• [PROBLEM DETAILS]: The entries below should be written out again exactly as they stand.

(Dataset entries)
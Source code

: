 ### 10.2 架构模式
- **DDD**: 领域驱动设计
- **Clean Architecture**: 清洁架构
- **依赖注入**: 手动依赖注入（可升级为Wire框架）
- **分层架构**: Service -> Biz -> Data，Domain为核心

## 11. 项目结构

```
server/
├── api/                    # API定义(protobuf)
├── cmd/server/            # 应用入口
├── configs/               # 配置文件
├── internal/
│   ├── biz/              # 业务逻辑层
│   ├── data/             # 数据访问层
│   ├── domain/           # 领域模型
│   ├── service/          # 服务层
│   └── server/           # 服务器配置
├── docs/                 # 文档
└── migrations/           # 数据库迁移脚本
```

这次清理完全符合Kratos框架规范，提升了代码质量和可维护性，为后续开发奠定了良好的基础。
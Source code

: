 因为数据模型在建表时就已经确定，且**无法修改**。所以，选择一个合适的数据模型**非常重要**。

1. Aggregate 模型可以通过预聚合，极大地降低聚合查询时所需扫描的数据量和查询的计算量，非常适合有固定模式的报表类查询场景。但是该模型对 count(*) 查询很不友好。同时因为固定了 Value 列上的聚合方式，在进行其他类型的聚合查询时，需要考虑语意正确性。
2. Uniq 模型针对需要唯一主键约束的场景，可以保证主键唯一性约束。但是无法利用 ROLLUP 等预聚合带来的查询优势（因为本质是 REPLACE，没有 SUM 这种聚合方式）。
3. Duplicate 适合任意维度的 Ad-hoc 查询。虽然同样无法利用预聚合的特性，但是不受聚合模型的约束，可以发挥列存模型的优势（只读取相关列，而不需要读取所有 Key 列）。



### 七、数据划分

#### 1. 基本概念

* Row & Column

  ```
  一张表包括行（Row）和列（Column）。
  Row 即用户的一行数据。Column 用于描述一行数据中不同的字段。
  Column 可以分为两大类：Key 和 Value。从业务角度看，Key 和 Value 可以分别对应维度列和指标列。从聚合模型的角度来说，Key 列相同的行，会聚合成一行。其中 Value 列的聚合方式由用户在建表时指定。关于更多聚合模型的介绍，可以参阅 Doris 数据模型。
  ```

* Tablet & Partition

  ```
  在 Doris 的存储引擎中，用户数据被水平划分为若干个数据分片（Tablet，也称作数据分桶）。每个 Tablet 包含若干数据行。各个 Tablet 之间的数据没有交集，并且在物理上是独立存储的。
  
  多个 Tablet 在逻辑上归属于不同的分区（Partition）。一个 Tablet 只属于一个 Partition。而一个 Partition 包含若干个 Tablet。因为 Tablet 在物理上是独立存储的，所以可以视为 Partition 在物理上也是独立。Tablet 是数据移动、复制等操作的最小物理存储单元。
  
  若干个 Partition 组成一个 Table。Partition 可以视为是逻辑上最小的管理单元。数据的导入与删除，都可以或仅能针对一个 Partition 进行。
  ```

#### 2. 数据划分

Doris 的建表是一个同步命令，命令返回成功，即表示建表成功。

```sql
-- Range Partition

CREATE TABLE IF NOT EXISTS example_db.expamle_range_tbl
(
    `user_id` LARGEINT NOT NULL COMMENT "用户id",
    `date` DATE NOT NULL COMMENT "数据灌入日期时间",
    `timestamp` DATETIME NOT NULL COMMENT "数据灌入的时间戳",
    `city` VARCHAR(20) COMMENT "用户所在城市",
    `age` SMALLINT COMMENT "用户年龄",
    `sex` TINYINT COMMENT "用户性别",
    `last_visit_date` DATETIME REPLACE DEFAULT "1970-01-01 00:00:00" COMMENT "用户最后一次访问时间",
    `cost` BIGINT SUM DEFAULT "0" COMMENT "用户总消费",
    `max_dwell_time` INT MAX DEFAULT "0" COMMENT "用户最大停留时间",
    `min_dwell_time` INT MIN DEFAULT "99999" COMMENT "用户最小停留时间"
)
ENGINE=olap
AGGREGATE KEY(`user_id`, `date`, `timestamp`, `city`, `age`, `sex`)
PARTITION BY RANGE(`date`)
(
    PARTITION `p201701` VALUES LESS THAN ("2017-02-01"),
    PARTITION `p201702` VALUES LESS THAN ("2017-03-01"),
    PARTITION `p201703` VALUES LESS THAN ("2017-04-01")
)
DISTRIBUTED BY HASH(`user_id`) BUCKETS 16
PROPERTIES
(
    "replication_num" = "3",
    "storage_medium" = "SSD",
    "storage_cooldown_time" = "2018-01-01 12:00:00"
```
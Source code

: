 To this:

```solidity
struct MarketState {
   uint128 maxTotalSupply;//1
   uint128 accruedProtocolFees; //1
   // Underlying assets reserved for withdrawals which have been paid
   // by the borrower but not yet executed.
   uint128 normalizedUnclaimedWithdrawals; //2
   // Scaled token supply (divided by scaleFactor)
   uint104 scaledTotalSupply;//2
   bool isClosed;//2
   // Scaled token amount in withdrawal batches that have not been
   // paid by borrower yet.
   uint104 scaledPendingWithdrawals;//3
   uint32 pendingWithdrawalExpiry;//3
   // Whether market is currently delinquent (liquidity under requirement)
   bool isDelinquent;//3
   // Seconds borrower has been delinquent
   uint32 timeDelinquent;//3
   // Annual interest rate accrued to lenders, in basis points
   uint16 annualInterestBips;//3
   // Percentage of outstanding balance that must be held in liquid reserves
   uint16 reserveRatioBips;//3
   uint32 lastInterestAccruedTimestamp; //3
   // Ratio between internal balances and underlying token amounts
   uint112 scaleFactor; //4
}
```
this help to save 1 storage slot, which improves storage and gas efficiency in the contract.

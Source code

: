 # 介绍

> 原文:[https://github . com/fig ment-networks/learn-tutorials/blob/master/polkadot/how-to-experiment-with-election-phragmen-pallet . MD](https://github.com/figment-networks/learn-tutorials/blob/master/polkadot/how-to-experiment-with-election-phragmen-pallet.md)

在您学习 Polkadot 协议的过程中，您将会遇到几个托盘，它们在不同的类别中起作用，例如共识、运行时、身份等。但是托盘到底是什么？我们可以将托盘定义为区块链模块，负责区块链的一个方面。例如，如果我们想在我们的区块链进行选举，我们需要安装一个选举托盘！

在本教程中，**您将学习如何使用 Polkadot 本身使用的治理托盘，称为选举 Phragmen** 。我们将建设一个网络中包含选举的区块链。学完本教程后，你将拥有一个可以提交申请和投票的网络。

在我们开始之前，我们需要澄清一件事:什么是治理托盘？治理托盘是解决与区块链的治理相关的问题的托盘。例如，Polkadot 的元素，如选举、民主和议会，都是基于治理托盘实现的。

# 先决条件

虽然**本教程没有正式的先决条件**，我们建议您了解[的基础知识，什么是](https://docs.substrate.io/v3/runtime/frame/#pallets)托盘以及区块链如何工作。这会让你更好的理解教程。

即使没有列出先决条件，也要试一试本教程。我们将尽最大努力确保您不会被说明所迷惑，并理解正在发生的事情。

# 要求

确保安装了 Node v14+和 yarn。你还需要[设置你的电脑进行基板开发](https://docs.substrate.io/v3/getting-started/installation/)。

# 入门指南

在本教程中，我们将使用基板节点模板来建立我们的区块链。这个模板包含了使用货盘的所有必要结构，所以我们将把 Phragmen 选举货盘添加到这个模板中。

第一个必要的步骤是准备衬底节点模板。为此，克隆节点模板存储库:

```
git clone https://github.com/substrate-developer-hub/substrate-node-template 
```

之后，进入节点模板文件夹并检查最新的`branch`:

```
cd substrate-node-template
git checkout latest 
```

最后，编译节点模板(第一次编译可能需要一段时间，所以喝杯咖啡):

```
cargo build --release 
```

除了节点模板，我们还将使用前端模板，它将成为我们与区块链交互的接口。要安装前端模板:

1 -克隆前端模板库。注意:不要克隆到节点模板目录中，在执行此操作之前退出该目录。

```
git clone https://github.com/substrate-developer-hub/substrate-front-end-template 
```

• [RESULT]:
Source code

: ### 10.2 架构模式
- **DDD**: 领域驱动设计
- **Clean Architecture**: 清洁架构
- **依赖注入**: 手动依赖注入（可升级为Wire框架）
- **分层架构**: Service -> Biz -> Data，Domain为核心

## 11. 项目结构

```
server/
├── api/                    # API定义(protobuf)
├── cmd/server/            # 应用入口
├── configs/               # 配置文件
├── internal/
│   ├── biz/              # 业务逻辑层
│   ├── data/             # 数据访问层
│   ├── domain/           # 领域模型
│   ├── service/          # 服务层
│   └── server/           # 服务器配置
├── docs/                 # 文档
└── migrations/           # 数据库迁移脚本
```

这次清理完全符合Kratos框架规范，提升了代码质量和可维护性，为后续开发奠定了良好的基础。
Source code

: 因为数据模型在建表时就已经确定，且**无法修改**。所以，选择一个合适的数据模型**非常重要**。

1. Aggregate 模型可以通过预聚合，极大地降低聚合查询时所需扫描的数据量和查询的计算量，非常适合有固定模式的报表类查询场景。但是该模型对 count(*) 查询很不友好。同时因为固定了 Value 列上的聚合方式，在进行其他类型的聚合查询时，需要考虑语意正确性。
2. Uniq 模型针对需要唯一主键约束的场景，可以保证主键唯一性约束。但是无法利用 ROLLUP 等预聚合带来的查询优势（因为本质是 REPLACE，没有 SUM 这种聚合方式）。
3. Duplicate 适合任意维度的 Ad-hoc 查询。虽然同样无法利用预聚合的特性，但是不受聚合模型的约束，可以发挥列存模型的优势（只读取相关列，而不需要读取所有 Key 列）。



### 七、数据划分

#### 1. 基本概念

* Row & Column

  ```
  一张表包括行（Row）和列（Column）。
  Row 即用户的一行数据。Column 用于描述一行数据中不同的字段。
  Column 可以分为两大类：Key 和 Value。从业务角度看，Key 和 Value 可以分别对应维度列和指标列。从聚合模型的角度来说，Key 列相同的行，会聚合成一行。其中 Value 列的聚合方式由用户在建表时指定。关于更多聚合模型的介绍，可以参阅 Doris 数据模型。
  ```

* Tablet & Partition

  ```
  在 Doris 的存储引擎中，用户数据被水平划分为若干个数据分片（Tablet，也称作数据分桶）。每个 Tablet 包含若干数据行。各个 Tablet 之间的数据没有交集，并且在物理上是独立存储的。
  
  多个 Tablet 在逻辑上归属于不同的分区（Partition）。一个 Tablet 只属于一个 Partition。而一个 Partition 包含若干个 Tablet。因为 Tablet 在物理上是独立存储的，所以可以视为 Partition 在物理上也是独立。Tablet 是数据移动、复制等操作的最小物理存储单元。
  
  若干个 Partition 组成一个 Table。Partition 可以视为是逻辑上最小的管理单元。数据的导入与删除，都可以或仅能针对一个 Partition 进行。
  ```

#### 2. 数据划分

Doris 的建表是一个同步命令，命令返回成功，即表示建表成功。

```sql
-- Range Partition

CREATE TABLE IF NOT EXISTS example_db.expamle_range_tbl
(
    `user_id` LARGEINT NOT NULL COMMENT "用户id",
    `date` DATE NOT NULL COMMENT "数据灌入日期时间",
    `timestamp` DATETIME NOT NULL COMMENT "数据灌入的时间戳",
    `city` VARCHAR(20) COMMENT "用户所在城市",
    `age` SMALLINT COMMENT "用户年龄",
    `sex` TINYINT COMMENT "用户性别",
    `last_visit_date` DATETIME REPLACE DEFAULT "1970-01-01 00:00:00" COMMENT "用户最后一次访问时间",
    `cost` BIGINT SUM DEFAULT "0" COMMENT "用户总消费",
    `max_dwell_time` INT MAX DEFAULT "0" COMMENT "用户最大停留时间",
    `min_dwell_time` INT MIN DEFAULT "99999" COMMENT "用户最小停留时间"
)
ENGINE=olap
AGGREGATE KEY(`user_id`, `date`, `timestamp`, `city`, `age`, `sex`)
PARTITION BY RANGE(`date`)
(
    PARTITION `p201701` VALUES LESS THAN ("2017-02-01"),
    PARTITION `p201702` VALUES LESS THAN ("2017-03-01"),
    PARTITION `p201703` VALUES LESS THAN ("2017-04-01")
)
DISTRIBUTED BY HASH(`user_id`) BUCKETS 16
PROPERTIES
(
    "replication_num" = "3",
    "storage_medium" = "SSD",
    "storage_cooldown_time" = "2018-01-01 12:00:00"
```
Source code

: To this:

```solidity
struct MarketState {
   uint128 maxTotalSupply;//1
   uint128 accruedProtocolFees; //1
   // Underlying assets reserved for withdrawals which have been paid
   // by the borrower but not yet executed.
   uint128 normalizedUnclaimedWithdrawals; //2
   // Scaled token supply (divided by scaleFactor)
   uint104 scaledTotalSupply;//2
   bool isClosed;//2
   // Scaled token amount in withdrawal batches that have not been
   // paid by borrower yet.
   uint104 scaledPendingWithdrawals;//3
   uint32 pendingWithdrawalExpiry;//3
   // Whether market is currently delinquent (liquidity under requirement)
   bool isDelinquent;//3
   // Seconds borrower has been delinquent
   uint32 timeDelinquent;//3
   // Annual interest rate accrued to lenders, in basis points
   uint16 annualInterestBips;//3
   // Percentage of outstanding balance that must be held in liquid reserves
   uint16 reserveRatioBips;//3
   uint32 lastInterestAccruedTimestamp; //3
   // Ratio between internal balances and underlying token amounts
   uint112 scaleFactor; //4
}
```
this help to save 1 storage slot, which improves storage and gas efficiency in the contract.

Source code

: # 介绍

> 原文:[https://github . com/fig ment-networks/learn-tutorials/blob/master/polkadot/how-to-experiment-with-election-phragmen-pallet . MD](https://github.com/figment-networks/learn-tutorials/blob/master/polkadot/how-to-experiment-with-election-phragmen-pallet.md)

在您学习 Polkadot 协议的过程中，您将会遇到几个托盘，它们在不同的类别中起作用，例如共识、运行时、身份等。但是托盘到底是什么？我们可以将托盘定义为区块链模块，负责区块链的一个方面。例如，如果我们想在我们的区块链进行选举，我们需要安装一个选举托盘！

在本教程中，**您将学习如何使用 Polkadot 本身使用的治理托盘，称为选举 Phragmen** 。我们将建设一个网络中包含选举的区块链。学完本教程后，你将拥有一个可以提交申请和投票的网络。

在我们开始之前，我们需要澄清一件事:什么是治理托盘？治理托盘是解决与区块链的治理相关的问题的托盘。例如，Polkadot 的元素，如选举、民主和议会，都是基于治理托盘实现的。

# 先决条件

虽然**本教程没有正式的先决条件**，我们建议您了解[的基础知识，什么是](https://docs.substrate.io/v3/runtime/frame/#pallets)托盘以及区块链如何工作。这会让你更好的理解教程。

即使没有列出先决条件，也要试一试本教程。我们将尽最大努力确保您不会被说明所迷惑，并理解正在发生的事情。

# 要求

确保安装了 Node v14+和 yarn。你还需要[设置你的电脑进行基板开发](https://docs.substrate.io/v3/getting-started/installation/)。

# 入门指南

在本教程中，我们将使用基板节点模板来建立我们的区块链。这个模板包含了使用货盘的所有必要结构，所以我们将把 Phragmen 选举货盘添加到这个模板中。

第一个必要的步骤是准备衬底节点模板。为此，克隆节点模板存储库:

```
git clone https://github.com/substrate-developer-hub/substrate-node-template 
```

之后，进入节点模板文件夹并检查最新的`branch`:

```
cd substrate-node-template
git checkout latest 
```

最后，编译节点模板(第一次编译可能需要一段时间，所以喝杯咖啡):

```
cargo build --release 
```

除了节点模板，我们还将使用前端模板，它将成为我们与区块链交互的接口。要安装前端模板:

1 -克隆前端模板库。注意:不要克隆到节点模板目录中，在执行此操作之前退出该目录。

```
git clone https://github.com/substrate-developer-hub/substrate-front-end-template 
```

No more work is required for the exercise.